日本一“熱い街”熊谷の社長日記

組織論の立場から企業の“あるべき”と“やってはいけない”を考える企業アナリスト~大関暁夫の言いっぱなしダイアリー~

見るに堪えない三井住友VS旭化成の責任なすり合い

2015-12-07 | 経営
個人間にしろ企業間にしろ、お互いのコミュニケーションの悪さというものが表に晒される時、それがどれほど当事者双方にとってマイナス・イメージになるものなのか、当事者が実感を持って考える機会というのはあまりないのかもしれません。

個人間でコミュニケーションの欠如が原因で訴訟になり、時間をかけて問題が繰り返し報道され、どちらが正しいのかはともかく双方にとってボディーブロー的に悪い印象が定着してしまうということはこれまでもよくありました。最近の例をあげれば、某女優兼歌手と演劇プロデューサーの、舞台ドタキャンを巡る泥沼訴訟。長引けば長引くほど、どちらにもマイナスに働くのは当然。爆弾抱えた人と仕事なんかしたくないのが世の常ですから。

世間知らずお山の大将を気取る芸能関係者同士が、面と向かってコミュニケーションをとらず、お互いにメディアという濁った伝言役を通じて口論を続け、泥沼状態にはまってしまうと言うのはまだ分かります。しかし、れっきとした日本を代表するような大手企業同士が、同じようにメディアを通じて「お前が悪い!」「いや悪いのはお前だ!」と言い合っていると言うのはあまりにも見てくれの悪い光景です。

御存じ、横浜市の傾斜マンションの問題を巡る、建設元請け三井住友建設と杭打ち下請けである旭化成建材のお話です。当初の会見の段階から、お互いに責任をなすり合うかのような物言いがあり、聞いているこちらが「なんでバラバラに会見して、お互いを否定するような物言いをするのか」と思ったものですが、その後はさらにエスカレート。

三井住友はデータ改ざんが明らかになっている旭化成の施工ミスが原因と主張し、杭は支持層に届いていたとする旭化成は三井住友の設計ミスを指摘して、両社一歩も譲らない。それがメディアを通じて相手を非難するような表現でお互いの主張がおもしろおかしく展開されるが故に、余計に始末が悪い。遂には国会で、「責任をなすり合うみにくい業界体質」とまで糾弾されるに至りました。確かにこれでは子供の喧嘩です。子供の喧嘩でもそうですが、どちらかが一方的に悪いなんてことはごく稀で、たいていはどちらにもそれなりの非があるわけでしょう。

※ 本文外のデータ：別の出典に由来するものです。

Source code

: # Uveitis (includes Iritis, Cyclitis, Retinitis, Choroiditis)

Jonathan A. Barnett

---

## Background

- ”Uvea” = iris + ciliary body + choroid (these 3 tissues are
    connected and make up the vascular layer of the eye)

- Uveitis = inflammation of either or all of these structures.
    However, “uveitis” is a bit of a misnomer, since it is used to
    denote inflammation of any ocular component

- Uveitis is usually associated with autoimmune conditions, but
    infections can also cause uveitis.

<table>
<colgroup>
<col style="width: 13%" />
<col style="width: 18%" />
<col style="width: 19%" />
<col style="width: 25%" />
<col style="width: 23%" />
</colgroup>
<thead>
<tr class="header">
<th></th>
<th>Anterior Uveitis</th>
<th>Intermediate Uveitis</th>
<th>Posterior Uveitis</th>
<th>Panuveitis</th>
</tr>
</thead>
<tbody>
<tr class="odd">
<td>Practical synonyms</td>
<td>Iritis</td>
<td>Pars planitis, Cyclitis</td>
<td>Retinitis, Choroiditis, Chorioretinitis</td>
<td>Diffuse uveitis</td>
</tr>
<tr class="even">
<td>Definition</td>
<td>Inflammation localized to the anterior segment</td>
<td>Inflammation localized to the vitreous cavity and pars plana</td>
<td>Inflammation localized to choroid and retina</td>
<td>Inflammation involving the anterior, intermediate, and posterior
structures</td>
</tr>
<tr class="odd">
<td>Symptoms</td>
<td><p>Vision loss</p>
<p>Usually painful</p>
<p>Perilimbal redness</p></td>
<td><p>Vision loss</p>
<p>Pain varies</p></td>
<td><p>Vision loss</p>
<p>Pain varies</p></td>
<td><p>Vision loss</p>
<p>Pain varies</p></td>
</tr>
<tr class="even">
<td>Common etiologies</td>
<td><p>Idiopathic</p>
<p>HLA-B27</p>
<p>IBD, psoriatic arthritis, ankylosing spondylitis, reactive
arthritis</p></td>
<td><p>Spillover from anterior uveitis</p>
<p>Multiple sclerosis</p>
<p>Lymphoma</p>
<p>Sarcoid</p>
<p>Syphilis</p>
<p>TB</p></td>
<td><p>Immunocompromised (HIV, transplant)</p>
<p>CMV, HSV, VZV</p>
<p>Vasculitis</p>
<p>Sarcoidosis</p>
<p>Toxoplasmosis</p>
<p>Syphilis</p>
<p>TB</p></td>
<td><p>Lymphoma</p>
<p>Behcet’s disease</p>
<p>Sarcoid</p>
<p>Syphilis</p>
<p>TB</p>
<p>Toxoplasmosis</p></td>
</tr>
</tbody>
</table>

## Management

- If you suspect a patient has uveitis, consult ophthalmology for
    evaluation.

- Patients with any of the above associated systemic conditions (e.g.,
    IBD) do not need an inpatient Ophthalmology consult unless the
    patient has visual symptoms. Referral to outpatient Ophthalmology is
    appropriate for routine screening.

ならばなぜ、初めの段階から水面下でしっかりと話し合って共同で会見を開くなり、外に見苦しい責任のなすり合いを見せるようなことを避けようと思わなかったのでしょうか。責任の一端は、マンション建築の施主である三井不動産レジデンシャルにもあると思います。住民との接点を司るのは同社であり、メディアを通じて展開される責任のなすり合いを住民が見ていい気分がしないのは当然の事。住民感情を第一に考えるのなら、施主である同社がリーダーシップをもって、見苦しいイザコザを外に見せないようにするのがあるべき対応なのではないでしょうか。

STAP細胞騒動の時にも同じことを申しあげました。関係者が関係者間でしっかりと話し合いを持つことなく、バラバラな状態で会見を開いたりコメントを出したりすれば、単にメディアの餌になっていじりったけいじられ、関係者すべてにとってマイナス・イメージだけが増幅される、それは間違いのない結末なのです。実にバカらしいことですが、これによるイメージダウンは必至。企業ブランドや企業イメージはことごとく黒く塗られることになるでしょう。

大きな大企業間で長年にわたる取引があろうとも、こんなにもコミュニケーションがとれないものなのでしょうか。もっと言えば、こんなことをしていたら、どんどん企業イメージが悪くなっていくと、どうして関係者は気が付かないのでしょう。建設業界の「みにくい業界体質」は、まさにご指摘通りなのかもしれないと思うにつけ、業界の風土洗浄なくして再発防止はあり得ないと、改めて思わせる次第です。